I'm attempting to configure Elasticsearch (version 6.4) so it's possible to do full text search on documents that may contain chemical names using a number of chemical synonyms. The synonym terms can:
- be multi-word (i.e. contain spaces)
- contain hyphens
- contain parentheses
- contain commas
Can anyone help me come up with a configuration that meets these requirements?
The index config I have at the moment looks like this:
PUT /documents
{
"settings": {
"analysis": {
"analyzer": {
"chemical_synonyms": {
"type": "custom",
"tokenizer": "whitespace",
"filter": ["lowercase","chem_synonyms"]
},
"lower": {
"type": "custom",
"tokenizer": "keyword",
"filter": ["lowercase"]
}
},
"filter": {
"chem_synonyms": {
"type": "synonym_graph",
"synonyms":[
"N\\,N-Bis(2-hydroxyethyl)amine, Niax DEOA-LF, 111-42-2"
]
}
}
}
},
"mappings": {
"doc": {
"properties": {
"text": {
"type": "text",
"fields": {
"english": {
"type": "text",
"analyzer": "english"
},
"raw": {
"type": "text",
"analyzer":"lower"
}
}
}
}
}
}
}
This config contains a single line of SOLR style synonyms.

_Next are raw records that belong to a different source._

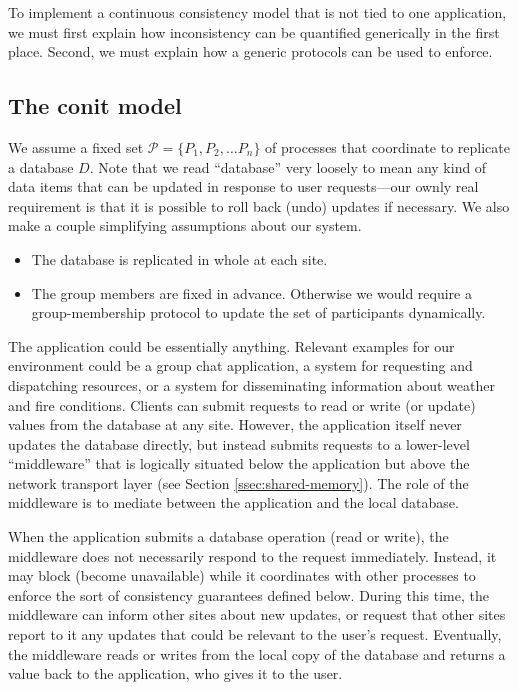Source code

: \documentclass[]             %
{NASA}                       %
\theoremstyle{definition}
\providecommand{\tightlist}{%
  \setlength{\itemsep}{0pt}\setlength{\parskip}{0pt}}
\begin{document}
To implement a continuous consistency model that is not tied to one
application, we must first explain how inconsistency can be quantified
generically in the first place. Second, we must explain how a generic
protocols can be used to enforce.

\subsection{The conit model}
\label{ssec:conits}

We assume a fixed set $\mathcal{P} = \{P_1, P_2, \ldots P_n\}$ of
processes that coordinate to replicate a database $D$. Note that we
read ``database'' very loosely to mean any kind of data items that can
be updated in response to user requests---our ownly real requirement
is that it is possible to roll back (undo) updates if necessary. We
also make a couple simplifying assumptions about our system.
\begin{itemize}
  \tightlist
\item The database is replicated in whole at each site.
\item The group members are fixed in advance. Otherwise we would
  require a group-membership protocol to update the set of
  participants dynamically.
\end{itemize}

The application could be essentially anything. Relevant examples for
our environment could be a group chat application, a system for
requesting and dispatching resources, or a system for disseminating
information about weather and fire conditions. Clients can submit
requests to read or write (or update) values from the database at any
site. However, the application itself never updates the database
directly, but instead submits requests to a lower-level ``middleware''
that is logically situated below the application but above the network
transport layer (see Section \ref{ssec:shared-memory}). The role of
the middleware is to mediate between the application and the local
database.

When the application submits a database operation (read or write), the
middleware does not necessarily respond to the request
immediately. Instead, it may block (become unavailable) while it
coordinates with other processes to enforce the sort of consistency
guarantees defined below. During this time, the middleware can inform
other sites about new updates, or request that other sites report to
it any updates that could be relevant to the user's
request. Eventually, the middleware reads or writes from the local
copy of the database and returns a value back to the application, who
gives it to the user.
\end{document}

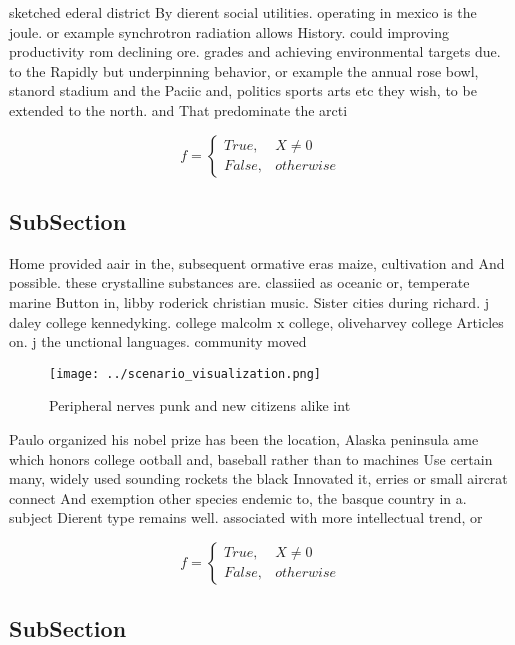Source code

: \documentclass[a4paper]{article}
\begin{document}
sketched ederal district By dierent social utilities. operating in mexico is the joule. or example synchrotron radiation allows History. could improving productivity rom declining ore. grades and achieving environmental targets due. to the Rapidly but underpinning behavior, or example the annual rose bowl, stanord stadium and the Paciic and, politics sports arts etc they wish, to be extended to the north. and That predominate the arcti

\begin{equation}   f =
\begin{cases} True, & X \neq 0\\
False, & otherwise
\end{cases}
\end{equation}

\subsection{SubSection}

Home provided aair in the, subsequent ormative eras maize, cultivation and And possible. these crystalline substances are. classiied as oceanic or, temperate marine Button in, libby roderick christian music. Sister cities during richard. j daley college kennedyking. college malcolm x college, oliveharvey college Articles on. j the unctional languages. community moved

\begin{figure}
\centering
\texttt{[image: ../scenario\_visualization.png]}
\caption{Peripheral nerves punk and new citizens alike int
}
\end{figure}
 
Paulo organized his nobel prize has been the location, Alaska peninsula ame which honors college ootball and, baseball rather than to machines Use certain many, widely used sounding rockets the black Innovated it, erries or small aircrat connect And exemption other species endemic to, the basque country in a. subject Dierent type remains well. associated with more intellectual trend, or

\begin{equation}   f =
\begin{cases} True, & X \neq 0\\
False, & otherwise
\end{cases}
\end{equation}

\subsection{SubSection}
\end{document}
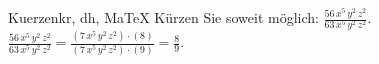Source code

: \begin{MAufgabe}{Kuerzen}{kr, dh, MaTeX}
K\"urzen Sie soweit m\"oglich: $\frac{56\, x^5\, y^2\, z^2}{63\, x^5\, y^2\, z^2}$.\\ 
\ifLsg\MLoesung
\quad $\frac{56\, x^5\, y^2\, z^2}{63\, x^5\, y^2\, z^2}=\frac{(7\, x^5\, y^2\, z^2)\cdot(8)}{(7\, x^5\, y^2\, z^2)\cdot(9)}=\frac{8}{9}$.\else\relax\fi
 \end{MAufgabe}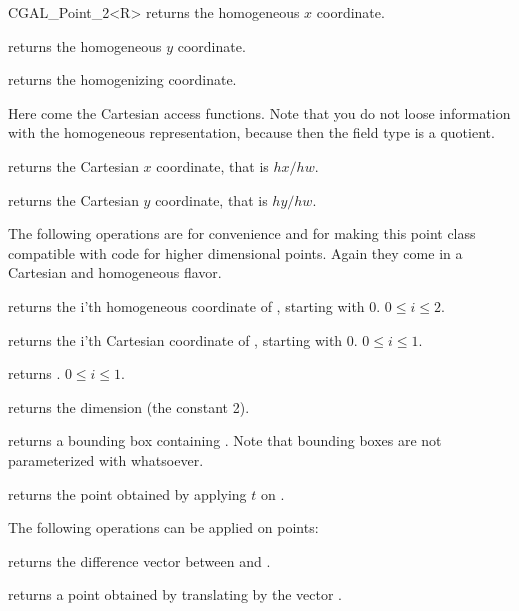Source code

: \begin{ccClassTemplate} {CGAL_Point_2<R>}
       {returns the homogeneous $x$ coordinate.}

       {returns the homogeneous $y$ coordinate.}

       {returns the homogenizing  coordinate.}

Here come the Cartesian access functions. Note that you do not loose
information with the homogeneous representation, because then the field
type is a quotient.

       {returns the Cartesian $x$ coordinate, that is $hx/hw$.}

       {returns the Cartesian $y$ coordinate, that is $hy/hw$.}


The following operations are for convenience and for making this
point class compatible with code for higher dimensional points.
Again they come in a Cartesian and homogeneous flavor.

       {returns the i'th homogeneous coordinate of \ccVar, starting with 0.
        \ccPrecond $0\leq i \leq 2$.}

       {returns the i'th Cartesian coordinate of \ccVar, starting with 0.
        \ccPrecond $0\leq i \leq 1$.}

       {returns .
        \ccPrecond $0\leq i \leq 1$.}

       {returns the dimension (the constant 2).}

       {returns a bounding box containing \ccVar. Note that bounding boxes
        are not parameterized with whatsoever. }

       {returns the point obtained by applying $t$ on \ccVar.}



The following operations can be applied on points:

       {returns the difference vector between  and .}

       {returns a point obtained by translating  by the 
        vector .}


\end{ccClassTemplate}
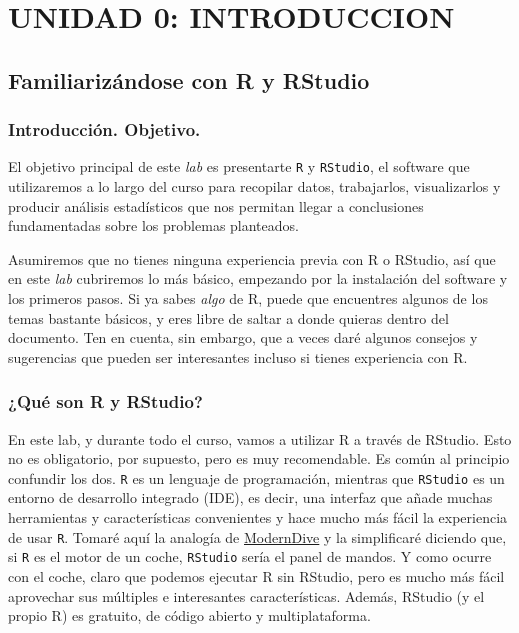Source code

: \documentclass[
  letterpaper,
  DIV=11,
  numbers=noendperiod]{scrreprt}
\begin{document}
\part{UNIDAD 0: INTRODUCCION}

\hypertarget{sec-RStudio}{%
\chapter{Familiarizándose con R y RStudio}\label{sec-RStudio}}

\hypertarget{introducciuxf3n.-objetivo.}{%
\section{Introducción. Objetivo.}\label{introducciuxf3n.-objetivo.}}

El objetivo principal de este \emph{lab} es presentarte \texttt{R} y
\texttt{RStudio}, el software que utilizaremos a lo largo del curso para
recopilar datos, trabajarlos, visualizarlos y producir análisis
estadísticos que nos permitan llegar a conclusiones fundamentadas sobre
los problemas planteados.

Asumiremos que no tienes ninguna experiencia previa con R o RStudio, así
que en este \emph{lab} cubriremos lo más básico, empezando por la
instalación del software y los primeros pasos. Si ya sabes \emph{algo}
de R, puede que encuentres algunos de los temas bastante básicos, y eres
libre de saltar a donde quieras dentro del documento. Ten en cuenta, sin
embargo, que a veces daré algunos consejos y sugerencias que pueden ser
interesantes incluso si tienes experiencia con R.

\hypertarget{quuxe9-son-r-y-rstudio}{%
\section{¿Qué son R y RStudio?}\label{quuxe9-son-r-y-rstudio}}

En este lab, y durante todo el curso, vamos a utilizar R a través de
RStudio. Esto no es obligatorio, por supuesto, pero es muy recomendable.
Es común al principio confundir los dos. \texttt{R} es un lenguaje de
programación, mientras que \texttt{RStudio} es un entorno de desarrollo
integrado (IDE), es decir, una interfaz que añade muchas herramientas y
características convenientes y hace mucho más fácil la experiencia de
usar \texttt{R}. Tomaré aquí la analogía de
\href{https://moderndive.com/index.html}{ModernDive} y la simplificaré
diciendo que, si \texttt{R} es el motor de un coche, \texttt{RStudio}
sería el panel de mandos. Y como ocurre con el coche, claro que podemos
ejecutar R sin RStudio, pero es mucho más fácil aprovechar sus múltiples
e interesantes características. Además, RStudio (y el propio R) es
gratuito, de código abierto y multiplataforma.
\end{document}

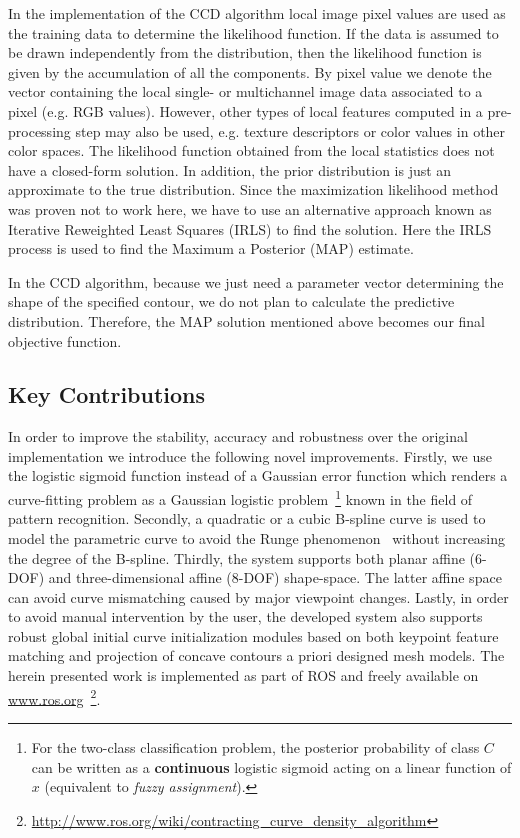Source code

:\documentclass[conference]{IEEEtran}
\begin{document}
In the implementation of the CCD algorithm local image pixel values are used
as the training data to determine the likelihood function. If the data is 
assumed to be drawn independently from the distribution, then the likelihood 
function is given by the accumulation of all the components.
By pixel value we denote the vector containing the local single- or multichannel
image data associated to a pixel (e.g. RGB values). 
However, other types of local features computed in a pre-processing
step may also be used, e.g. texture descriptors or color values in
other color spaces. The likelihood function obtained from the local statistics does
not have a closed-form solution. In addition, the prior distribution is just
an approximate to the true distribution. Since the maximization
likelihood method was proven \cite{bishop2006pattern} not to work here, we have to use an alternative
approach known as Iterative Reweighted Least Squares (IRLS) to find
the solution. Here the IRLS process is used to find the Maximum a Posterior (MAP)
estimate.

In the CCD algorithm, because we just need a parameter vector determining
the shape of the specified contour, we do not plan to calculate the
predictive distribution. Therefore, the MAP solution mentioned above
becomes our final objective function.


\subsection{Key Contributions}
In order to improve the stability, accuracy and robustness over the original
implementation we introduce the following novel improvements. Firstly, we use 
the logistic sigmoid function instead of a Gaussian error function which renders a
curve-fitting problem as a Gaussian logistic problem~\footnote{For the two-class
classification problem, the posterior probability 
of class $C$ can be written as a \textbf{continuous} logistic sigmoid acting
on a linear function of $x$ (equivalent to \textit{fuzzy assignment}).} known in the field of pattern 
recognition. Secondly, a quadratic or
a cubic B-spline curve is used to model the parametric curve
to avoid the Runge phenomenon~\cite{süli2003introduction} without increasing the degree of the
B-spline. Thirdly, the system supports both planar affine (6-DOF) and
three-dimensional affine (8-DOF) shape-space. The latter affine space can avoid
curve mismatching caused by major viewpoint changes. Lastly, in
order to avoid manual intervention by the user, the developed system
also supports robust global initial curve initialization modules based on both keypoint
feature matching and projection of concave contours a priori designed mesh models.
The herein presented work is implemented as part of ROS and freely 
available on \url{www.ros.org}~\footnote{\url{http://www.ros.org/wiki/contracting_curve_density_algorithm}}.
\end{document}
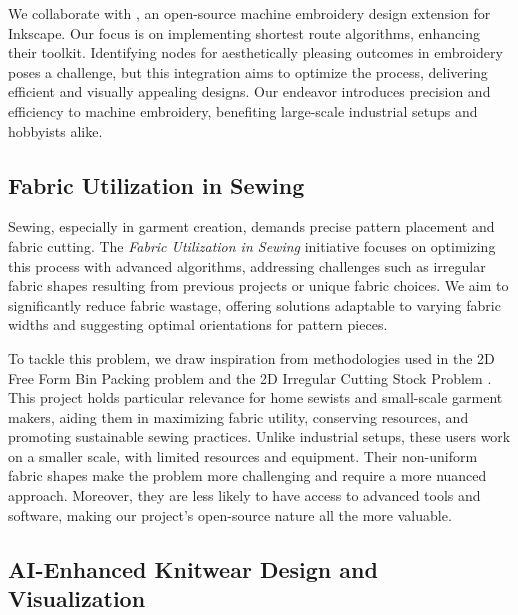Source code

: \documentclass{article}
\begin{document}
    We collaborate with \cite{inkstitch}, an open-source machine embroidery design extension for Inkscape.
    Our focus is on implementing shortest route algorithms, enhancing their toolkit. Identifying nodes for
    aesthetically pleasing outcomes in embroidery poses a challenge, but this integration aims to optimize the
    process, delivering efficient and visually appealing designs. Our endeavor introduces precision and efficiency to
    machine embroidery, benefiting large-scale industrial setups and hobbyists alike.

    \subsection{Fabric Utilization in Sewing}

    Sewing, especially in garment creation, demands precise pattern placement and fabric cutting. The \emph{Fabric
    Utilization in Sewing} initiative focuses on optimizing this process with advanced algorithms, addressing
    challenges such as irregular fabric shapes resulting from previous projects or unique fabric choices. We aim to
    significantly reduce fabric wastage, offering solutions adaptable to varying fabric widths and suggesting optimal
    orientations for pattern pieces.

    To tackle this problem, we draw inspiration from methodologies used in the 2D Free Form Bin Packing problem and the
    2D Irregular Cutting Stock Problem \cite{bennell2009tutorial, xu2016efficient}.
    This project holds particular relevance for home sewists and small-scale garment makers, aiding them in
    maximizing fabric utility, conserving resources, and promoting sustainable sewing practices. Unlike industrial
    setups, these users work on a smaller scale, with limited resources and equipment. Their non-uniform fabric
    shapes make the problem more challenging and require a more nuanced approach. Moreover, they are less likely to
    have access to advanced tools and software, making our project's open-source nature all the more valuable.

    \subsection{AI-Enhanced Knitwear Design and Visualization}
\end{document}

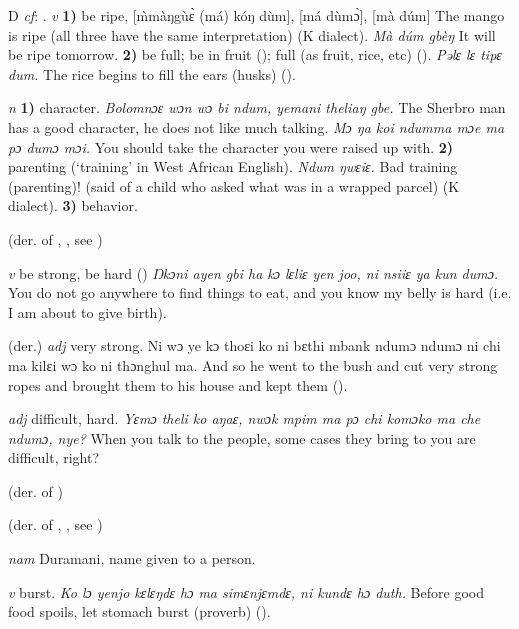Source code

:\begin{letter}{D}
 \textit{cf}: . \textit{v} \textbf{1)} be ripe, [m̀màŋgùɛ̀ (má) kóŋ dùm], [má dùmɔ̀], [mà dúm] The mango is ripe (all three have the same interpretation) (K dialect). \textit{Mà dúm gbèŋ} It will be ripe tomorrow. \textbf{2)} be full; be in fruit (\citealt{Pichl1967}); full (as fruit, rice, etc) (\citealt{Sumner1921}). \textit{Pəlɛ lɛ tipɛ dum.} The rice begins to fill the ears (husks) (\citealt{Pichl1967}). 

 \textit{n} \textbf{1)} character. \textit{Bolomnɔɛ wɔn wɔ bi ndum, yemani theliaŋ gbe.} The Sherbro man has a good character, he does not like much talking. \textit{Mɔ ŋa koi ndumma mɔe ma pɔ dumɔ mɔi.} You should take the character you were raised up with. \textbf{2)} parenting (‘training' in West African English). \textit{Ndum ŋwɛiɛ.} Bad training (parenting)! (said of a child who asked what was in a wrapped parcel) (K dialect). \textbf{3)} behavior. 

 (der. of , , see ) 

 \textit{v} be strong, be hard (\citealt{Sumner1921}) \textit{Ŋkɔni ayen gbi ha kɔ lɛliɛ yen joo, ni nsiiɛ ya kun dumɔ.} You do not go anywhere to find things to eat, and you know my belly is hard (i.e. I am about to give birth).

 (der.) \textit{adj} very strong. Ni wɔ ye kɔ thoɛi ko ni bɛthi mbank ndumɔ ndumɔ ni chi ma kilɛi wɔ ko ni thɔnghul ma. And so he went to the bush and cut very strong ropes and brought them to his house and kept them (\citealt{Sumner1921}). 

 \textit{adj} difficult, hard. \textit{Yɛmɔ theli ko aŋaɛ, nwɔk mpim ma pɔ chi komɔko ma che ndumɔ, nye?} When you talk to the people, some cases they bring to you are difficult, right?

 (der. of ) 

 (der. of , , see ) 

 \textit{nam} Duramani, name given to a person. 

 \textit{v} burst. \textit{Ko lɔ yenjo kɛlɛŋdɛ hɔ ma simɛnjɛmdɛ, ni kundɛ hɔ duth.} Before good food spoils, let stomach burst (proverb) (\citealt{TISLL1979}). 

\end{letter}
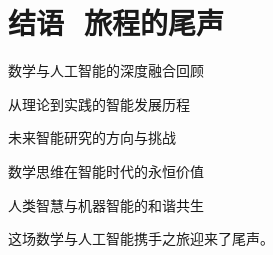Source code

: \chapter*{ 结语\,\, 旅程的尾声}
 \begin{introduction}
  \item 数学与人工智能的深度融合回顾
  \item 从理论到实践的智能发展历程
  \item 未来智能研究的方向与挑战
  \item 数学思维在智能时代的永恒价值
  \item 人类智慧与机器智能的和谐共生


\end{introduction}
这场数学与人工智能携手之旅迎来了尾声。
%
%

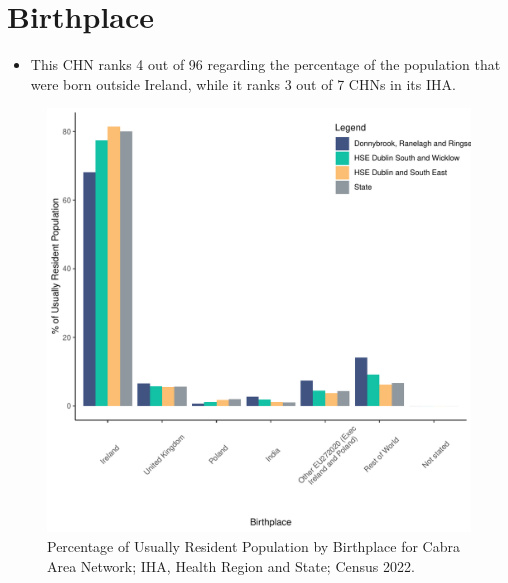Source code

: \documentclass{article}
\begin{document}
\section{Birthplace}\label{sect:Birth}
\begin{itemize}
\item This CHN ranks  4 out of 96 regarding the percentage of the population that were born outside Ireland, while it ranks  3 out of 7 CHNs in its IHA.
\end{itemize}
\begin{figure}[H]
	\centering
	\includegraphics[width = 130mm]{../figures/BirthED.pdf}
	\caption{Percentage of Usually Resident Population by Birthplace for Cabra Area Network; IHA, Health Region and State; Census 2022.}
	\label{fig:vbnv}
	\end{figure}
	
\end{document}
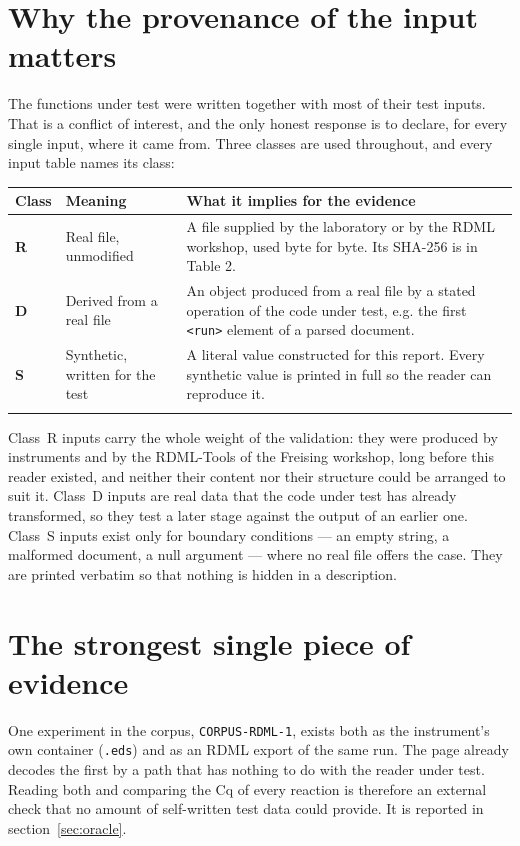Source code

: \documentclass[10pt,a4paper,twoside]{report}
\begin{document}
\section{Why the provenance of the input matters}
The functions under test were written together with most of their test inputs. That is a conflict
of interest, and the only honest response is to declare, for every single input, where it came
from. Three classes are used throughout, and every input table names its class:

\begin{longtable}{@{}p{10mm}p{42mm}p{\dimexpr\linewidth-58mm-16pt\relax}@{}}
\toprule
\textbf{Class} & \textbf{Meaning} & \textbf{What it implies for the evidence} \\
\midrule\endhead

\textbf{R} & Real file, unmodified & A file supplied by the laboratory or by the RDML workshop, used byte for byte. Its SHA-256 is in Table 2. \\
\addlinespace

\textbf{D} & Derived from a real file & An object produced from a real file by a stated operation of the code under test, e.g. the first \texttt{<run>} element of a parsed document. \\
\addlinespace

\textbf{S} & Synthetic, written for the test & A literal value constructed for this report. Every synthetic value is printed in full so the reader can reproduce it. \\
\addlinespace

\bottomrule
\end{longtable}

Class~R inputs carry the whole weight of the validation: they were produced by instruments and by
the RDML-Tools of the Freising workshop, long before this reader existed, and neither their content
nor their structure could be arranged to suit it. Class~D inputs are real data that the code under
test has already transformed, so they test a later stage against the output of an earlier one.
Class~S inputs exist only for boundary conditions --- an empty string, a malformed document, a null
argument --- where no real file offers the case. They are printed verbatim so that nothing is hidden
in a description.

\section{The strongest single piece of evidence}
One experiment in the corpus, \texttt{CORPUS-RDML-1}, exists both as the instrument's own
container (\texttt{.eds}) and as an RDML export of the same run. The page already decodes the first
by a path that has nothing to do with the reader under test. Reading both and comparing the Cq of
every reaction is therefore an external check that no amount of self-written test data could
provide. It is reported in section~\ref{sec:oracle}.
\end{document}
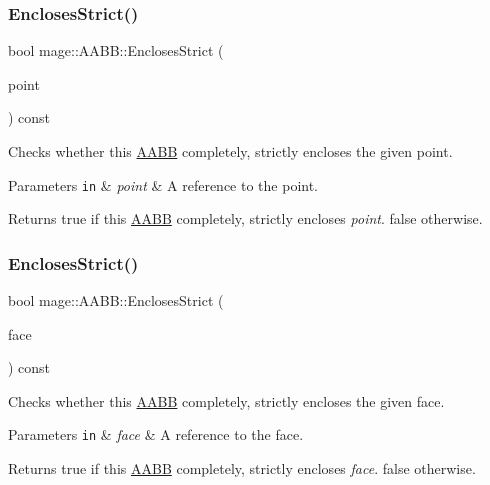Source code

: \subsubsection{\texorpdfstring{Encloses\+Strict()}{EnclosesStrict()}\hspace{0.1cm}{\footnotesize\ttfamily [2/3]}}
{\footnotesize\ttfamily bool mage\+::\+A\+A\+B\+B\+::\+Encloses\+Strict (\begin{DoxyParamCaption}\item[{const X\+M\+F\+L\+O\+A\+T3 \&}]{point }\end{DoxyParamCaption}) const}

Checks whether this \hyperlink{structmage_1_1_a_a_b_b}{A\+A\+BB} completely, strictly encloses the given point.


\begin{DoxyParams}[1]{Parameters}
\mbox{\tt in}  & {\em point} & A reference to the point. \\
\hline
\end{DoxyParams}
\begin{DoxyReturn}{Returns}
{\ttfamily true} if this \hyperlink{structmage_1_1_a_a_b_b}{A\+A\+BB} completely, strictly encloses {\itshape point}. {\ttfamily false} otherwise. 
\end{DoxyReturn}
\hypertarget{structmage_1_1_a_a_b_b_acc5a6584d01c80abf5a59405b21e1a2c}{}\label{structmage_1_1_a_a_b_b_acc5a6584d01c80abf5a59405b21e1a2c} 
\subsubsection{\texorpdfstring{Encloses\+Strict()}{EnclosesStrict()}\hspace{0.1cm}{\footnotesize\ttfamily [3/3]}}
{\footnotesize\ttfamily bool mage\+::\+A\+A\+B\+B\+::\+Encloses\+Strict (\begin{DoxyParamCaption}\item[{const \hyperlink{structmage_1_1_face}{Face} \&}]{face }\end{DoxyParamCaption}) const}

Checks whether this \hyperlink{structmage_1_1_a_a_b_b}{A\+A\+BB} completely, strictly encloses the given face.


\begin{DoxyParams}[1]{Parameters}
\mbox{\tt in}  & {\em face} & A reference to the face. \\
\hline
\end{DoxyParams}
\begin{DoxyReturn}{Returns}
{\ttfamily true} if this \hyperlink{structmage_1_1_a_a_b_b}{A\+A\+BB} completely, strictly encloses {\itshape face}. {\ttfamily false} otherwise. 
\end{DoxyReturn}
\hypertarget{structmage_1_1_a_a_b_b_a5a959edc3bc5ccdd29025d612c2e66e3}{}\label{structmage_1_1_a_a_b_b_a5a959edc3bc5ccdd29025d612c2e66e3}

In reality there are more and they come from a file, but the jist is the same.
Assume I have three documents:
PUT /documents/doc/1
{"text": "N,N-Bis(2-hydroxyethyl)amine"}
PUT /documents/doc/2
{"text": "Niax DEOA-LF"}
PUT /documents/doc/3
{"text": "111-42-2"}
If I run a search using this config:
POST /documents/_search
{
"query": {
"bool": {
"should": [
{
"query_string": {
"default_operator": "AND",
"type": "cross_fields",
"query": "\"N,N-Bis(2-hydroxyethyl)amine\""
}
},
{
"query_string": {
"default_operator": "AND",
"default_field": "*.raw",
"analyzer": "chemical_synonyms",
"query": "\"N,N-Bis(2-hydroxyethyl)amine\""
}
}
]
}
}
}
I would expect it to match all three documents, however it's currently not matching document 2. Changing the query to "111-42-2" also fails to match document 2. Searching for "Niax DEOA-LF" correctly matches all three.
How can I change either my index config or my search query (or both) so that a search for any one of these synonym terms will match all documents that contain any other of the synonym terms? Also normal full text searching must also continue to work so any changes can't prevent standard text searching of non-synonym terms from working.